Exercise aim: Tally the lines below containing the word "fast" and give that total alone.

Dataset:

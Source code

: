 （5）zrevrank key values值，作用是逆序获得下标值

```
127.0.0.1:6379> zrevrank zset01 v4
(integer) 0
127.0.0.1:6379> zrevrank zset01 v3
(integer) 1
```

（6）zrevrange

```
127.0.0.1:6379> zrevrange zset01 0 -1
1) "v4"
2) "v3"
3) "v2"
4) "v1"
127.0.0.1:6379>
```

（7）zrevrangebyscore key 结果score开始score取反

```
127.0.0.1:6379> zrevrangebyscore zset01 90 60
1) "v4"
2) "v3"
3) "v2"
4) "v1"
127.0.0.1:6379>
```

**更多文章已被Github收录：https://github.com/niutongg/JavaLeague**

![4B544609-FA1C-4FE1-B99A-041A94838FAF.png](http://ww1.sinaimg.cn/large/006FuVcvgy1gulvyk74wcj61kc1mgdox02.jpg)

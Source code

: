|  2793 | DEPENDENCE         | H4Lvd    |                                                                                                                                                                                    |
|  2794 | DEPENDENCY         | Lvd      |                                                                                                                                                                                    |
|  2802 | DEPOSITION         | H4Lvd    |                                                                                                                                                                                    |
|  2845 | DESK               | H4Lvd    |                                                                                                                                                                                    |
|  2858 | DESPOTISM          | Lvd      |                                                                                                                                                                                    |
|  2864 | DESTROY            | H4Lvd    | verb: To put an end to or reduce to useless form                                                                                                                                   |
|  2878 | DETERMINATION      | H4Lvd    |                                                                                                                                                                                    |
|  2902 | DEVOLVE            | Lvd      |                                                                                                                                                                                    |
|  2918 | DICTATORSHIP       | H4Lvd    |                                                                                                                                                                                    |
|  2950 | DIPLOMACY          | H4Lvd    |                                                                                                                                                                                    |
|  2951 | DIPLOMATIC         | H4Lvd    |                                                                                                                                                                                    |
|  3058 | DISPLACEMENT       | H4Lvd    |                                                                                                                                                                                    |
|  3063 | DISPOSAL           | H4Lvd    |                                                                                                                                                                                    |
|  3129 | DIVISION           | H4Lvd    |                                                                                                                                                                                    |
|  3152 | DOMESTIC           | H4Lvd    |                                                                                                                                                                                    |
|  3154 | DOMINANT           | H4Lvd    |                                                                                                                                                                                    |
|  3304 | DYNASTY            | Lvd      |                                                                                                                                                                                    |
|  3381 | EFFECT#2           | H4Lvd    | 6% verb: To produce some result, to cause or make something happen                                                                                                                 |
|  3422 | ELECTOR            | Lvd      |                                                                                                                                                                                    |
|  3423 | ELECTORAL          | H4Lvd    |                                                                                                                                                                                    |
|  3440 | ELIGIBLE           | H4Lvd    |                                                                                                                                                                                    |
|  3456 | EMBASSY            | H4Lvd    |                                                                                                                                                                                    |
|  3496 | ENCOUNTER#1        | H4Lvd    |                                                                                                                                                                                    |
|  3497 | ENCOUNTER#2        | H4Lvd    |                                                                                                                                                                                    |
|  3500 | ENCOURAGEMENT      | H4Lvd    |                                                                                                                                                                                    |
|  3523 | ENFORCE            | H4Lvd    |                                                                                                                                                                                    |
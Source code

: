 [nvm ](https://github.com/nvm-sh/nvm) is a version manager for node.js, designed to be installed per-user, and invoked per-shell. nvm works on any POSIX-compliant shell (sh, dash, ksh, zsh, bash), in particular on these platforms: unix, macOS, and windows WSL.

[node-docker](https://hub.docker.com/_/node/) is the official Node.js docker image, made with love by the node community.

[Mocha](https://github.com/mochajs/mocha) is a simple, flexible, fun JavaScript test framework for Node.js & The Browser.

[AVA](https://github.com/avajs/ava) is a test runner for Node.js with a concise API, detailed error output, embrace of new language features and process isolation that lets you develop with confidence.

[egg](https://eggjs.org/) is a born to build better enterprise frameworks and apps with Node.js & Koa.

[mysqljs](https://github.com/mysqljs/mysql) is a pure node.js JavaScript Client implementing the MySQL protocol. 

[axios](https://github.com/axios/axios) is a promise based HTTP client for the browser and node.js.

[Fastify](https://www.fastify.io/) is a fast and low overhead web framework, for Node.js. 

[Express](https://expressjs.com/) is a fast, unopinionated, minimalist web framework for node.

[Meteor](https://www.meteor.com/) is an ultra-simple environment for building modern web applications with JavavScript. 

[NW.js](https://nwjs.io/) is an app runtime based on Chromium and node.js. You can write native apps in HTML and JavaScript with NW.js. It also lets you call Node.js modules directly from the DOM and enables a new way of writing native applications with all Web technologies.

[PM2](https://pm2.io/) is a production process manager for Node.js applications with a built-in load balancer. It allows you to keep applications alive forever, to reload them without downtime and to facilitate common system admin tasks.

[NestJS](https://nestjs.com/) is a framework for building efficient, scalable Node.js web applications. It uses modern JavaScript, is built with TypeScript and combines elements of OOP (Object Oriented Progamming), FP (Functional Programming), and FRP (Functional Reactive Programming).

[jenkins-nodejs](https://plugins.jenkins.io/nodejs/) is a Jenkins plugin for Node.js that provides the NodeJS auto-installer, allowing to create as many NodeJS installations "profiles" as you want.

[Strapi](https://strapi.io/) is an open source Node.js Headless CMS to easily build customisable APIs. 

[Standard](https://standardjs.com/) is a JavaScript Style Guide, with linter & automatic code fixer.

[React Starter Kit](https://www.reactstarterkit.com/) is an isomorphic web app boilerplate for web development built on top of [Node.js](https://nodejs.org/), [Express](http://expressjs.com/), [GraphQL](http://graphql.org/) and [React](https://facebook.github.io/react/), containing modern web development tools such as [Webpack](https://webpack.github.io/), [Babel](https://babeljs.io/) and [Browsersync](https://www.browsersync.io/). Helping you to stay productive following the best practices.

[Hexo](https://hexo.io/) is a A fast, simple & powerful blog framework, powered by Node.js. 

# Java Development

Exercise output: 3